─── DATASET ───

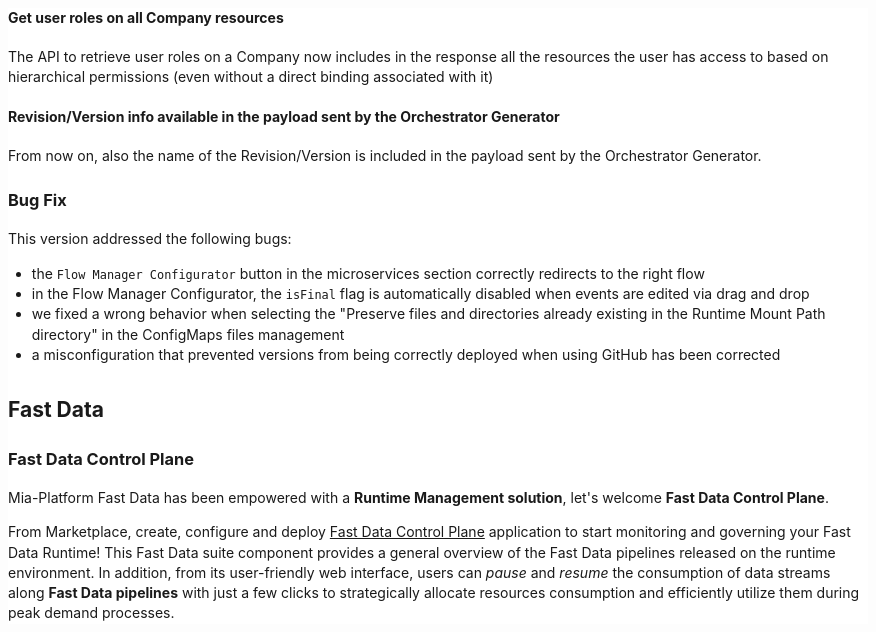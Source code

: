 #### Get user roles on all Company resources 

The API to retrieve user roles on a Company now includes in the response all the resources the user has access to based on hierarchical permissions (even without a direct binding associated with it)

#### Revision/Version info available in the payload sent by the Orchestrator Generator

From now on, also the name of the Revision/Version is included in the payload sent by the Orchestrator Generator.

### Bug Fix

This version addressed the following bugs:

* the `Flow Manager Configurator` button in the microservices section correctly redirects to the right flow
* in the Flow Manager Configurator, the `isFinal` flag is automatically disabled when events are edited via drag and drop
* we fixed a wrong behavior when selecting the "Preserve files and directories already existing in the Runtime Mount Path directory" in the ConfigMaps files management
* a misconfiguration that prevented versions from being correctly deployed when using GitHub has been corrected

## Fast Data

### Fast Data Control Plane

Mia-Platform Fast Data has been empowered with a **Runtime Management solution**, let's welcome **Fast Data Control Plane**.

From Marketplace, create, configure and deploy [Fast Data Control Plane](/docs/13.7.5/runtime_suite_applications/fast-data-control-plane/overview) application to start monitoring and governing your Fast Data Runtime!
This Fast Data suite component provides a general overview of the Fast Data pipelines released on the runtime environment.
In addition, from its user-friendly web interface, users can _pause_ and _resume_ the consumption of data streams along **Fast Data pipelines**
with just a few clicks to strategically allocate resources consumption and efficiently utilize them during peak demand processes.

───

• **EXERCISE REQUIREMENTS**: Give the count of lines in the data above holding the word "sent", and nothing beyond it.

• **RESPONSE**: 2